== Your task ==
Every line of the material that includes the word "Prefix" is to be shown.

== Records to use ==
· · ·

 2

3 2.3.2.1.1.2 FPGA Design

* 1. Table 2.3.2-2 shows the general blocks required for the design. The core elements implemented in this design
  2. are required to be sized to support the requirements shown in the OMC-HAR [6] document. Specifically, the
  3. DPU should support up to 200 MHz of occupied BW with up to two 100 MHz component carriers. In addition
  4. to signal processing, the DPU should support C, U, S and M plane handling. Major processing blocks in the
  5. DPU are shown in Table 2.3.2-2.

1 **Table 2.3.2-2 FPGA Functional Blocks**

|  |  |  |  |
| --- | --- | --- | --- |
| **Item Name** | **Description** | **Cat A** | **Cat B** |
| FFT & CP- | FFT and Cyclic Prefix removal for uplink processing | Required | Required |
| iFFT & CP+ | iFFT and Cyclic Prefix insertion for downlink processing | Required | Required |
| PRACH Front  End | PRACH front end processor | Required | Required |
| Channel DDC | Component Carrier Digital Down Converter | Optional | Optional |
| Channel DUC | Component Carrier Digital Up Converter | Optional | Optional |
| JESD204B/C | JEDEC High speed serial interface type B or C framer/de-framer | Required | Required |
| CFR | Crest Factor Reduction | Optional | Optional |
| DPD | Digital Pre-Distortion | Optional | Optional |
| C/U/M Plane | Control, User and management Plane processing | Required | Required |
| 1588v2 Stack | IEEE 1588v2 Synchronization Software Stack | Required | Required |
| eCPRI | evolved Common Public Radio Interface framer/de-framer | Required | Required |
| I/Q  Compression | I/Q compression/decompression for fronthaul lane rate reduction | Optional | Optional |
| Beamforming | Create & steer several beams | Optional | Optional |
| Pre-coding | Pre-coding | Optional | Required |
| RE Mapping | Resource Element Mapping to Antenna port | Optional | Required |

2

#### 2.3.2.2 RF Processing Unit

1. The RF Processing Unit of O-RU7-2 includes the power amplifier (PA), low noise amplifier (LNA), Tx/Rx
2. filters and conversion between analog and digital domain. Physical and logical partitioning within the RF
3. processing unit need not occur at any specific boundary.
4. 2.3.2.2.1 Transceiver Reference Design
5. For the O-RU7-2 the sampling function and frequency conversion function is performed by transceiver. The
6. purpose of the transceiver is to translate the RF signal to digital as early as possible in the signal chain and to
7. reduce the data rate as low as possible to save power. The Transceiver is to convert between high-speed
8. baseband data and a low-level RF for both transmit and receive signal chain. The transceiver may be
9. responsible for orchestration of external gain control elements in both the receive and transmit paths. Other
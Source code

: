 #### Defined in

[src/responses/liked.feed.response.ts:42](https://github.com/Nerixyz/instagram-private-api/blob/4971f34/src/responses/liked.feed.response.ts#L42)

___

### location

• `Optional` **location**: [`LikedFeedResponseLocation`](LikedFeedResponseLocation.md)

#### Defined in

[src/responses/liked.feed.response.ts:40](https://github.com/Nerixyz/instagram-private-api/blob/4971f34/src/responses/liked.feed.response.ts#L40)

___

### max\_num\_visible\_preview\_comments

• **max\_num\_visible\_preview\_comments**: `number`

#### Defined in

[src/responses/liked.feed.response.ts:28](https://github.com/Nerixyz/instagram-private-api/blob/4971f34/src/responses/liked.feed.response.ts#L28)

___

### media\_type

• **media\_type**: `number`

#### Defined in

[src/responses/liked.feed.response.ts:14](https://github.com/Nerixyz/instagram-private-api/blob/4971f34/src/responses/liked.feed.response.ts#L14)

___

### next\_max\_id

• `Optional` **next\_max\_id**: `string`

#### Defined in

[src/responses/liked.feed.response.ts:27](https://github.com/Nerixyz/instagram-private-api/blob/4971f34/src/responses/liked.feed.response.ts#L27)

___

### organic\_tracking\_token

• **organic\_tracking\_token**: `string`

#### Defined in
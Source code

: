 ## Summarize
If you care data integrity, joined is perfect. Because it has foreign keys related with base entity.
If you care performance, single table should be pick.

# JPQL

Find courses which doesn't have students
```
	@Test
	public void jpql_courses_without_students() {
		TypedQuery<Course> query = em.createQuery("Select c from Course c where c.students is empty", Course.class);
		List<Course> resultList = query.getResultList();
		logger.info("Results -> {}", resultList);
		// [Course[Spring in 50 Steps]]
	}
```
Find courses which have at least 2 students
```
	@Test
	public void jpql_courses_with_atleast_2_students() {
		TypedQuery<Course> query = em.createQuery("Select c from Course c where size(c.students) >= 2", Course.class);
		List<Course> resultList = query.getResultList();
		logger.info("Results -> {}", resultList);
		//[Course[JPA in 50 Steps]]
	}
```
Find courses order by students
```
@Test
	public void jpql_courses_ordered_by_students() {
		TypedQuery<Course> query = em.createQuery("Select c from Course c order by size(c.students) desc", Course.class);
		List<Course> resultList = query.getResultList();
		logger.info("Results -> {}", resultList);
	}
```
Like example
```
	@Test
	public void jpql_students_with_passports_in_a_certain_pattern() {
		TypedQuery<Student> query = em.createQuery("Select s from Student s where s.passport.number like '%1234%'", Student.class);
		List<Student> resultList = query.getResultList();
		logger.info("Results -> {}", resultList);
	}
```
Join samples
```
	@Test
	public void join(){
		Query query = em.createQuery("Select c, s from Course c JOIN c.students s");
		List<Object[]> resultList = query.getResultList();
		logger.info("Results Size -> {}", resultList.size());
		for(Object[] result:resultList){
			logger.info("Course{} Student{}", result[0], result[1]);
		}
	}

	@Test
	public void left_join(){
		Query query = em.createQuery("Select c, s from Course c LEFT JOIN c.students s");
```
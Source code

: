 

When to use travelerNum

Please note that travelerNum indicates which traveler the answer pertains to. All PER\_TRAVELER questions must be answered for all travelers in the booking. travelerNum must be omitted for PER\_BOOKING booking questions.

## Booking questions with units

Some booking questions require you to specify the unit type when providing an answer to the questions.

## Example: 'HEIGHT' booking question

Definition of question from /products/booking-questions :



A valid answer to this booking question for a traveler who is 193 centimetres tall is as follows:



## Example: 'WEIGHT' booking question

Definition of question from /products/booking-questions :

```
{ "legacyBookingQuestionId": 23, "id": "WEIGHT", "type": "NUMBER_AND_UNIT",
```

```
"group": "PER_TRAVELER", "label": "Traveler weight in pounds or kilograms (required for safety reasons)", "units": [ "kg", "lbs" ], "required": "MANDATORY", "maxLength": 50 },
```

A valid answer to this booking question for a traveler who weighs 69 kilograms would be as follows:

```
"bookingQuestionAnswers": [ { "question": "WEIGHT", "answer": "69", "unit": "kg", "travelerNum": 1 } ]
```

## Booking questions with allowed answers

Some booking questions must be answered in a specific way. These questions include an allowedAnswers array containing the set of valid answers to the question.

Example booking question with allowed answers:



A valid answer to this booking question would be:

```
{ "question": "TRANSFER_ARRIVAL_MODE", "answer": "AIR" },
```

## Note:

· · ·

== Response to the exercise ==
| FFT & CP- | FFT and Cyclic Prefix removal for uplink processing | Required | Required |
| iFFT & CP+ | iFFT and Cyclic Prefix insertion for downlink processing | Required | Required |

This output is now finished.